* **Work task**: The lines below starting at the line containing "Model Behavior Description" and ending at the line containing "priority bucket would" are to be repeated exactly, with both ends kept and nothing else added.

* **Entries provided**:

---*---

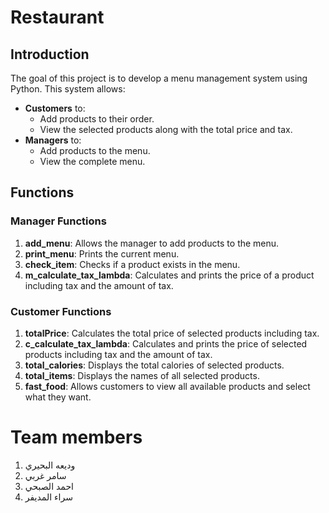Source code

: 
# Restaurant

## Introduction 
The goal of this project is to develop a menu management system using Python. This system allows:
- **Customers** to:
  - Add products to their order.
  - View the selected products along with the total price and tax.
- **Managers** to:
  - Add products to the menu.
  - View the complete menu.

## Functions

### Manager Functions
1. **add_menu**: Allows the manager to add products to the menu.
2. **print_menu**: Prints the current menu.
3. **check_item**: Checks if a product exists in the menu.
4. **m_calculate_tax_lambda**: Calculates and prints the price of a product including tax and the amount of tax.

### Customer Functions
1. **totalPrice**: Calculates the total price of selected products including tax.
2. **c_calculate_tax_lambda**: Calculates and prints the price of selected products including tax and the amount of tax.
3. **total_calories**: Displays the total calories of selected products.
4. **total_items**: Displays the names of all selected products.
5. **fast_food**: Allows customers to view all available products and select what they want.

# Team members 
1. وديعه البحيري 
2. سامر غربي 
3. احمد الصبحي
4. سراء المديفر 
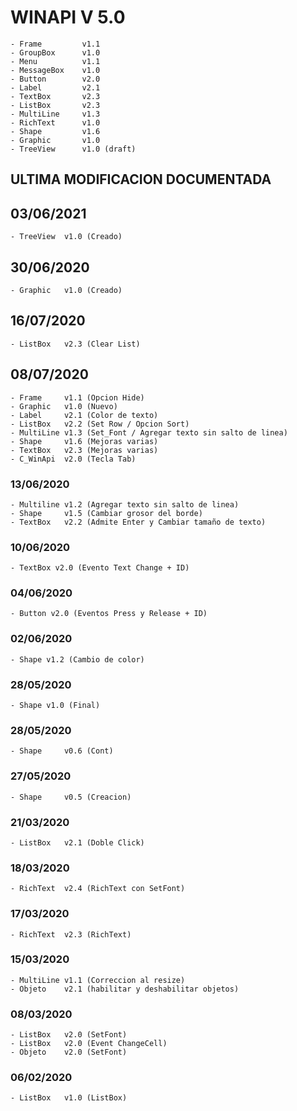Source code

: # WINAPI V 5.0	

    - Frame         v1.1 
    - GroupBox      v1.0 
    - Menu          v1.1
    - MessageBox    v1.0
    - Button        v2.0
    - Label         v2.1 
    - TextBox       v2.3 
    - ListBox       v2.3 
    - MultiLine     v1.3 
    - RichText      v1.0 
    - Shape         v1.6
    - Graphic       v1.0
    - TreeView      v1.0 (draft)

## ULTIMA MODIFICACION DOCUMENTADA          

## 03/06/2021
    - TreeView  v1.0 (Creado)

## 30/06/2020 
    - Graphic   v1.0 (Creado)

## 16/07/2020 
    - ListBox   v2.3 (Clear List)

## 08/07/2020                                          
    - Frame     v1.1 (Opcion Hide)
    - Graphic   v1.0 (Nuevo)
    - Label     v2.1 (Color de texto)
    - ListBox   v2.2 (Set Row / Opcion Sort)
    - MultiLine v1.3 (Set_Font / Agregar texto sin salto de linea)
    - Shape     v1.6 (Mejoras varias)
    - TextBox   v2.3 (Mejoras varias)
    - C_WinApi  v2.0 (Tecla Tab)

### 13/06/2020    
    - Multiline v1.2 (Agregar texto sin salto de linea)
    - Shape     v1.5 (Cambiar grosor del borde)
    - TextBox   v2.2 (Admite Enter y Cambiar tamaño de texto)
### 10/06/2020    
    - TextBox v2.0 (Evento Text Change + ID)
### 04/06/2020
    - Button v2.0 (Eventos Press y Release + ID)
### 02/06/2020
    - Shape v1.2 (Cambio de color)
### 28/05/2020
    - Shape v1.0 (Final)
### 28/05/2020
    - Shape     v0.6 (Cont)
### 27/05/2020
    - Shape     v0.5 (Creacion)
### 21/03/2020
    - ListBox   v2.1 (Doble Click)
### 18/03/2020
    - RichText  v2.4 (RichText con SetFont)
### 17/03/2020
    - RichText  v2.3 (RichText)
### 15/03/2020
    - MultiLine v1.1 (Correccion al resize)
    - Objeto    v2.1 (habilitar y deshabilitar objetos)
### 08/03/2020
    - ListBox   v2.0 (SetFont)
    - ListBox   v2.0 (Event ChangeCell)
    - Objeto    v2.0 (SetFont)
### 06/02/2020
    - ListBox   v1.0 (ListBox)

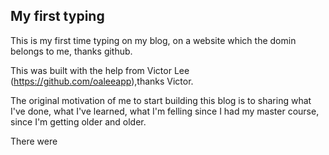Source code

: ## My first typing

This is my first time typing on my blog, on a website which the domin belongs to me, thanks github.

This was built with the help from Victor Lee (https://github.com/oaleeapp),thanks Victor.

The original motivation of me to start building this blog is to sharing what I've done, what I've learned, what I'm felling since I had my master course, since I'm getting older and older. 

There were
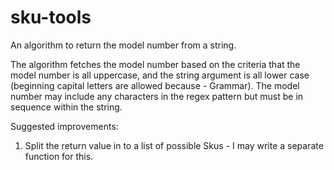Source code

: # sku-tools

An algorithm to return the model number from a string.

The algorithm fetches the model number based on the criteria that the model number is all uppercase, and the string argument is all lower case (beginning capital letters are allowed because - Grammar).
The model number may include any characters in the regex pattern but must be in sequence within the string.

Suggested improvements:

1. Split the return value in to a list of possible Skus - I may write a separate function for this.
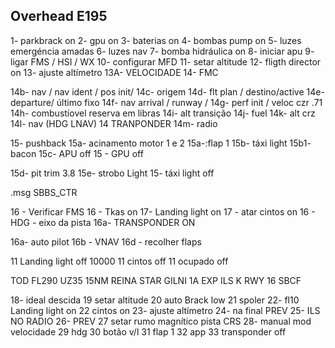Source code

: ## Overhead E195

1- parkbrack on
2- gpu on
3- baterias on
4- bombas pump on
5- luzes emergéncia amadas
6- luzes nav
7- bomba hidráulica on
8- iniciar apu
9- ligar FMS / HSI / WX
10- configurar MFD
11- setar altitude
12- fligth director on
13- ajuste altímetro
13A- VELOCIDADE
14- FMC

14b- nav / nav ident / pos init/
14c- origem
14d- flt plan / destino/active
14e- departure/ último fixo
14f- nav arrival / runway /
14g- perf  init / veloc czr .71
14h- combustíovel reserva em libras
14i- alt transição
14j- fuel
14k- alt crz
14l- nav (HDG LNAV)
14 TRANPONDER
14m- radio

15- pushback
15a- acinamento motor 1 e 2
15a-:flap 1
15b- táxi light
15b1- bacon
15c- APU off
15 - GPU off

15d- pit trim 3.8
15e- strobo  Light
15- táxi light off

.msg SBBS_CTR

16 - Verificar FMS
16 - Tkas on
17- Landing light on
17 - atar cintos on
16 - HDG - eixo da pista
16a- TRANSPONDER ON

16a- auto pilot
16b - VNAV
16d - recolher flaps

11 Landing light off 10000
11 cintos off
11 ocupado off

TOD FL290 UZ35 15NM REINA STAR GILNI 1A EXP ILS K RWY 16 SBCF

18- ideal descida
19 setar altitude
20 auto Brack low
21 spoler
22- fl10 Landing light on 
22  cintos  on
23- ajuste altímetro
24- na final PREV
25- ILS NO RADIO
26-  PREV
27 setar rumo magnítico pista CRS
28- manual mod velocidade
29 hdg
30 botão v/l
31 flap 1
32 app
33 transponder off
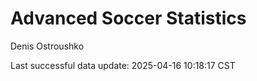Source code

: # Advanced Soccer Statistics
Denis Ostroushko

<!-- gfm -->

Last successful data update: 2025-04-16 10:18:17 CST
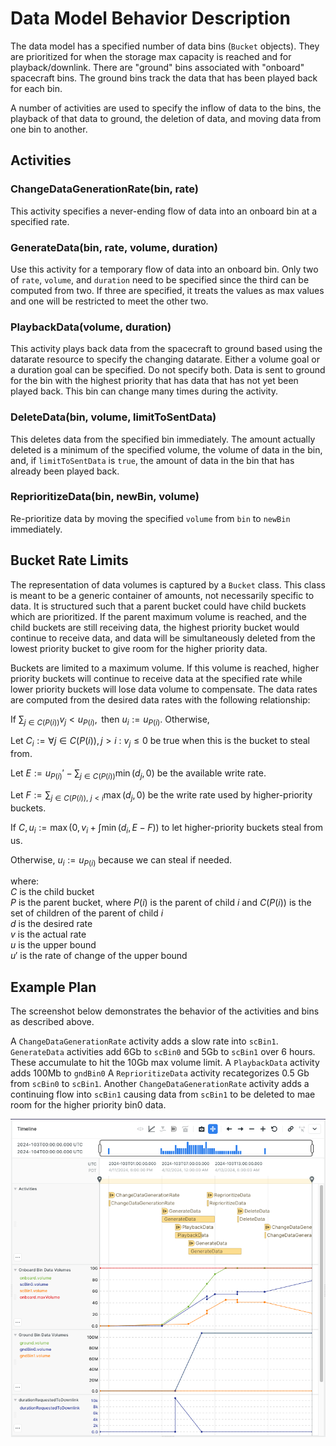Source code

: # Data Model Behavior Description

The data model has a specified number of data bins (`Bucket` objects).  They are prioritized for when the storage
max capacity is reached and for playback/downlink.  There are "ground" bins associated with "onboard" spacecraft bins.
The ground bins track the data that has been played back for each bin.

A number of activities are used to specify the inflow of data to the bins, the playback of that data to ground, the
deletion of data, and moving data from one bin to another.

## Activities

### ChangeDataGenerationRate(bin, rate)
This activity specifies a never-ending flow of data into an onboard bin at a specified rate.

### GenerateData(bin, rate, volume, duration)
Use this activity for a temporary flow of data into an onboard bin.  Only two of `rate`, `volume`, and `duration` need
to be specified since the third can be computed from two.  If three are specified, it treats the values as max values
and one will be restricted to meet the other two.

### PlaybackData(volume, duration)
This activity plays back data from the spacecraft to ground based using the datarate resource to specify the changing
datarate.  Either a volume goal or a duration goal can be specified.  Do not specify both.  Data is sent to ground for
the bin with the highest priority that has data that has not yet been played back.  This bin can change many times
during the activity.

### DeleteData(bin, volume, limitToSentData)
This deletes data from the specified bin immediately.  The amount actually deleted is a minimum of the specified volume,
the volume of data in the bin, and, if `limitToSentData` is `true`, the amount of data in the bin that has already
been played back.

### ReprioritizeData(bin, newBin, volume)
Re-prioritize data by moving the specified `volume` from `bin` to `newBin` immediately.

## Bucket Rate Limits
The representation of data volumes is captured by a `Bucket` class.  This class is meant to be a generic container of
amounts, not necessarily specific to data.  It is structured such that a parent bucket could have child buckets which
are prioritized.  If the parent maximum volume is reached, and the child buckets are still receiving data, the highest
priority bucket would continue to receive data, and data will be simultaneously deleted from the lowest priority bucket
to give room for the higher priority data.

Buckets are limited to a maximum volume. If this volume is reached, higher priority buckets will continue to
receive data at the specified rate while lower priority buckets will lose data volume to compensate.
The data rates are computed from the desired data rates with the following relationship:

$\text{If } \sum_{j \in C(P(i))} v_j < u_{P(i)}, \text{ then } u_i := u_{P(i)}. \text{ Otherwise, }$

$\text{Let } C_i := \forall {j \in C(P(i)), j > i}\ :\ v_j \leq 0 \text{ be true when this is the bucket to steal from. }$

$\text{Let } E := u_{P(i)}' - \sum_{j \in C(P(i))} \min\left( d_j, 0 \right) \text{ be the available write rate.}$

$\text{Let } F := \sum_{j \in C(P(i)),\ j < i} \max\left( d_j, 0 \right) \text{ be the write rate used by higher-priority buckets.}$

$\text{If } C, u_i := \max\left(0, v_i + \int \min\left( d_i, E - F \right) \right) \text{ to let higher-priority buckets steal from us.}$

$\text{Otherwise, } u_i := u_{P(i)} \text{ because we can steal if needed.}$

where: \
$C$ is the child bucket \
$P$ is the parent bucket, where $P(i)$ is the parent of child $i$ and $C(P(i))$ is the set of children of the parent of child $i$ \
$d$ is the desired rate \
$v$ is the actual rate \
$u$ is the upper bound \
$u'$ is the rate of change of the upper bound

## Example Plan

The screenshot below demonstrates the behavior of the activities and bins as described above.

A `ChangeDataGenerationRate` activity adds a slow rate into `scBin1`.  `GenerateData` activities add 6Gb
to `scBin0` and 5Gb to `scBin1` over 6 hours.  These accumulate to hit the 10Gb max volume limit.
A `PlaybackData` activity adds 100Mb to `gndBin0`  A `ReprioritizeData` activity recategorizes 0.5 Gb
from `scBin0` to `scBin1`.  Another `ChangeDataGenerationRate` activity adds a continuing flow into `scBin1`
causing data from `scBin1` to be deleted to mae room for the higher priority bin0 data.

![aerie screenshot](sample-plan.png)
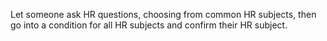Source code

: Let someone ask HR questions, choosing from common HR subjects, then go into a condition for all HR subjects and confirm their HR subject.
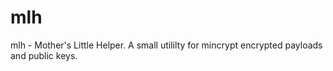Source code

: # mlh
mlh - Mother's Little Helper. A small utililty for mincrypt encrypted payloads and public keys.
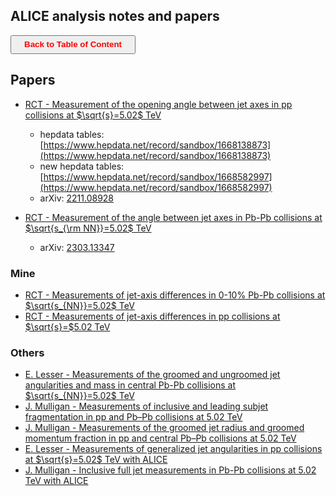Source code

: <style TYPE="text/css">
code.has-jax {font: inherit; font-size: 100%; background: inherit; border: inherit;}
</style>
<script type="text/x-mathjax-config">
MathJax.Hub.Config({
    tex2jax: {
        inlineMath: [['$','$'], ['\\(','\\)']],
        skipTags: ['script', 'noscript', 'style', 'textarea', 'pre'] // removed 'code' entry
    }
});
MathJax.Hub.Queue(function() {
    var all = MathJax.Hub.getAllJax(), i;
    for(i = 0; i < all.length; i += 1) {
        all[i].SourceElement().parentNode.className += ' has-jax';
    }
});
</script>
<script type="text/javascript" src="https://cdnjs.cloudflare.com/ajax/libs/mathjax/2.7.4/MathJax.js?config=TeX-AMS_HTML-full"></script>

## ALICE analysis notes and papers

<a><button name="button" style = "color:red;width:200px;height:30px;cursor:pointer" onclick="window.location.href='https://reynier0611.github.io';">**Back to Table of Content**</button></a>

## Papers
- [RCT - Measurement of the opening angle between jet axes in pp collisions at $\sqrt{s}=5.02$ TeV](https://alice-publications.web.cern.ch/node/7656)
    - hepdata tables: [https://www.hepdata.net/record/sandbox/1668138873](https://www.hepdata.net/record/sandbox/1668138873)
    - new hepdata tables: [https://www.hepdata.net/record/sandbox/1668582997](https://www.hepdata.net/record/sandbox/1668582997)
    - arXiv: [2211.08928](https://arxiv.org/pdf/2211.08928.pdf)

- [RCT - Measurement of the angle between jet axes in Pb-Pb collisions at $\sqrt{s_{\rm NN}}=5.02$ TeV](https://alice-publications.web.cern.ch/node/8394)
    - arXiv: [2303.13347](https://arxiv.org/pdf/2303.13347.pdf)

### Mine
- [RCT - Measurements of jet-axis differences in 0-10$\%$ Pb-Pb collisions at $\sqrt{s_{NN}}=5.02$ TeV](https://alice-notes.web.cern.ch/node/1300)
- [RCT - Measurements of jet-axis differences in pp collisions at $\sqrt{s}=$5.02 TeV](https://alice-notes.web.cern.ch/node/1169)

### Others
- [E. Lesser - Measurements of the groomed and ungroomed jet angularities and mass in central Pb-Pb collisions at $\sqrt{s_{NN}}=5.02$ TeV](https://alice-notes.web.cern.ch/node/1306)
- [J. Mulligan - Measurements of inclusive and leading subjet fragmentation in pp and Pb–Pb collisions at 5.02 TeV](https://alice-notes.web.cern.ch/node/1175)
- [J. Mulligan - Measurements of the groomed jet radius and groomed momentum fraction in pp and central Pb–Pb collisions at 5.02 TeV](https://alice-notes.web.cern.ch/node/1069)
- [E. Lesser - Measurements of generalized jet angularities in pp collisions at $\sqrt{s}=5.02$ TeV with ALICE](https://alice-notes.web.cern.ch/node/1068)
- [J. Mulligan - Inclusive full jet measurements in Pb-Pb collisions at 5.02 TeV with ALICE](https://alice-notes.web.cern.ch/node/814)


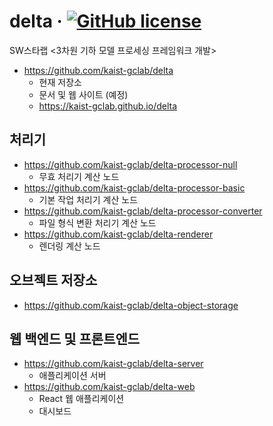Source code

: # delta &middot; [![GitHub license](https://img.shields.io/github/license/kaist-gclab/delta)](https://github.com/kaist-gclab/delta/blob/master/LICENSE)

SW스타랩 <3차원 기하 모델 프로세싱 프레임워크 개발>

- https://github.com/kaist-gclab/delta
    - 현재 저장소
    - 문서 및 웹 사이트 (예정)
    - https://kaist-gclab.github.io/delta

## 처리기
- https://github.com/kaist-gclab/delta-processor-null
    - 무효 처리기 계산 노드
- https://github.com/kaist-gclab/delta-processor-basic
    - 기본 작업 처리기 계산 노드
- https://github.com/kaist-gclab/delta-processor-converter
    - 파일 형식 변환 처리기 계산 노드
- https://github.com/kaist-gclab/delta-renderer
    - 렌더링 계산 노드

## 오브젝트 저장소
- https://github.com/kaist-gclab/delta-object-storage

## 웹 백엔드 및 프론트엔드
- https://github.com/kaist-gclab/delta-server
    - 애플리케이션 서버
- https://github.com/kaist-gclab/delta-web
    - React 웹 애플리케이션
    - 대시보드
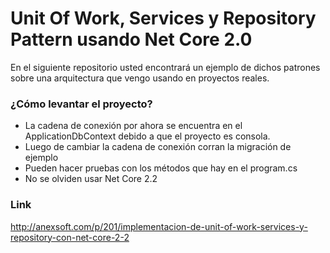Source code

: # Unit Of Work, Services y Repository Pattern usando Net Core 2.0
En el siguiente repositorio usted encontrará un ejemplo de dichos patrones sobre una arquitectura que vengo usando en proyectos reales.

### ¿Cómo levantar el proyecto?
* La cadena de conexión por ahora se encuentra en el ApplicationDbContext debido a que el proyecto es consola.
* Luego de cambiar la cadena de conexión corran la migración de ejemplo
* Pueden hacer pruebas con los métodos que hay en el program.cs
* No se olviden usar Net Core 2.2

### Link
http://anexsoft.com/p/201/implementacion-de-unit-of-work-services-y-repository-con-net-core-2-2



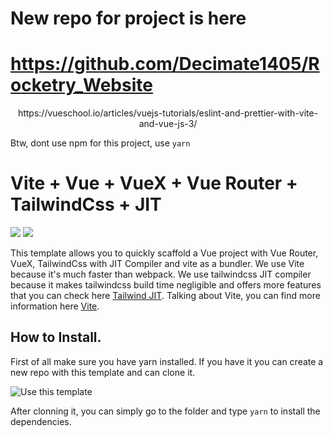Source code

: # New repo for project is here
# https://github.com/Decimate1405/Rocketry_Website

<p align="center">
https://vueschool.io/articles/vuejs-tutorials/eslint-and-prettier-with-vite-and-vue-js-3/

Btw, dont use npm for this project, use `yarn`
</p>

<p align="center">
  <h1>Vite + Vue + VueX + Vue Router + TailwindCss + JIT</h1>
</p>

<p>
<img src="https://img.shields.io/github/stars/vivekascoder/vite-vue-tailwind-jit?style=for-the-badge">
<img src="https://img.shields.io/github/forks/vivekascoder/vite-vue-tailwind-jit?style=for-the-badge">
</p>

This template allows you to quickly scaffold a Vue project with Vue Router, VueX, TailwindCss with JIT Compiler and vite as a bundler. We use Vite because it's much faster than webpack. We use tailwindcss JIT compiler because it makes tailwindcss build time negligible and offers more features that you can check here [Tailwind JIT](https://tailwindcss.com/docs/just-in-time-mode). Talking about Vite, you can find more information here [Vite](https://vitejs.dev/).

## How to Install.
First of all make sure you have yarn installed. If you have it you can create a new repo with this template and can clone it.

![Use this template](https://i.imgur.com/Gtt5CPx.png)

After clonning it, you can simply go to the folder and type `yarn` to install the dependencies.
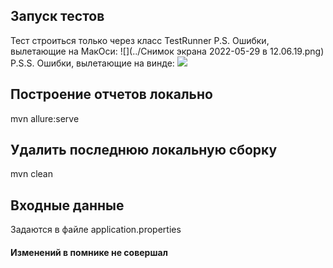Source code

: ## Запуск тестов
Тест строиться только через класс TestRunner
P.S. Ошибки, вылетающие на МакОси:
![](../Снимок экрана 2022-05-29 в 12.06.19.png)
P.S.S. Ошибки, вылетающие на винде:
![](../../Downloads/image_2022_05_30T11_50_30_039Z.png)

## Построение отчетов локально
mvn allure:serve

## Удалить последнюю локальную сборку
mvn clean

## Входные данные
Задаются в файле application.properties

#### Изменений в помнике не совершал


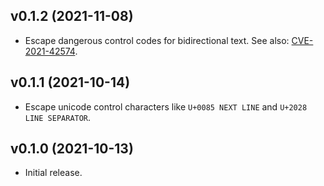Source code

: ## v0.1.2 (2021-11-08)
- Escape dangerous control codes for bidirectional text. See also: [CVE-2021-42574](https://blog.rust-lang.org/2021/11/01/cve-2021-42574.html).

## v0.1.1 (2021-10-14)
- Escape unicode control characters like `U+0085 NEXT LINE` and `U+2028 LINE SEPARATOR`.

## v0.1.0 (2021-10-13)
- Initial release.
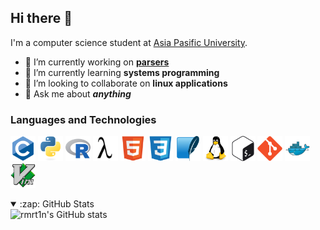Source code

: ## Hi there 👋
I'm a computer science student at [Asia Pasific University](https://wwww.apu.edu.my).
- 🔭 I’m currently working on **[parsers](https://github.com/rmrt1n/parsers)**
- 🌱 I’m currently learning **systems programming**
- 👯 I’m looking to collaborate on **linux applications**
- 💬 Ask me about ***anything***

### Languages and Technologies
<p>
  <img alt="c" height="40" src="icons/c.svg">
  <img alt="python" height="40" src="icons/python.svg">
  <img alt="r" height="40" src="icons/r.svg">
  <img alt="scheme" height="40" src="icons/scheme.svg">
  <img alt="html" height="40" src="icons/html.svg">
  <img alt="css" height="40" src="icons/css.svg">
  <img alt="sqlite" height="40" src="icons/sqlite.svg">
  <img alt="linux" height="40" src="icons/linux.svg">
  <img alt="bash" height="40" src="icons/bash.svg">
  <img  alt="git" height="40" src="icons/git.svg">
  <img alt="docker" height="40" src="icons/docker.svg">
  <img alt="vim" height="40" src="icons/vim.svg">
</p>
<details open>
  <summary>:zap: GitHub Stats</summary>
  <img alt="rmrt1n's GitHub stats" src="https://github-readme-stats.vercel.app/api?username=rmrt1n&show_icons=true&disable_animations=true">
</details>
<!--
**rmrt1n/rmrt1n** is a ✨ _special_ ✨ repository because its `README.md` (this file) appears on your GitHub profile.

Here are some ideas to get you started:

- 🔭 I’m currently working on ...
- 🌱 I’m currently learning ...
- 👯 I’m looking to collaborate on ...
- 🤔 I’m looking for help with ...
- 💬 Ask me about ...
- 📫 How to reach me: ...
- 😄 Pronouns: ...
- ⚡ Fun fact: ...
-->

---*---

* **Output below**:
: # Data Model Behavior Description

The data model has a specified number of data bins (`Bucket` objects).  They are prioritized for when the storage
max capacity is reached and for playback/downlink.  There are "ground" bins associated with "onboard" spacecraft bins.
The ground bins track the data that has been played back for each bin.

A number of activities are used to specify the inflow of data to the bins, the playback of that data to ground, the
deletion of data, and moving data from one bin to another.

## Activities

### ChangeDataGenerationRate(bin, rate)
This activity specifies a never-ending flow of data into an onboard bin at a specified rate.

### GenerateData(bin, rate, volume, duration)
Use this activity for a temporary flow of data into an onboard bin.  Only two of `rate`, `volume`, and `duration` need
to be specified since the third can be computed from two.  If three are specified, it treats the values as max values
and one will be restricted to meet the other two.

### PlaybackData(volume, duration)
This activity plays back data from the spacecraft to ground based using the datarate resource to specify the changing
datarate.  Either a volume goal or a duration goal can be specified.  Do not specify both.  Data is sent to ground for
the bin with the highest priority that has data that has not yet been played back.  This bin can change many times
during the activity.

### DeleteData(bin, volume, limitToSentData)
This deletes data from the specified bin immediately.  The amount actually deleted is a minimum of the specified volume,
the volume of data in the bin, and, if `limitToSentData` is `true`, the amount of data in the bin that has already
been played back.

### ReprioritizeData(bin, newBin, volume)
Re-prioritize data by moving the specified `volume` from `bin` to `newBin` immediately.

## Bucket Rate Limits
The representation of data volumes is captured by a `Bucket` class.  This class is meant to be a generic container of
amounts, not necessarily specific to data.  It is structured such that a parent bucket could have child buckets which
are prioritized.  If the parent maximum volume is reached, and the child buckets are still receiving data, the highest
priority bucket would continue to receive data, and data will be simultaneously deleted from the lowest priority bucket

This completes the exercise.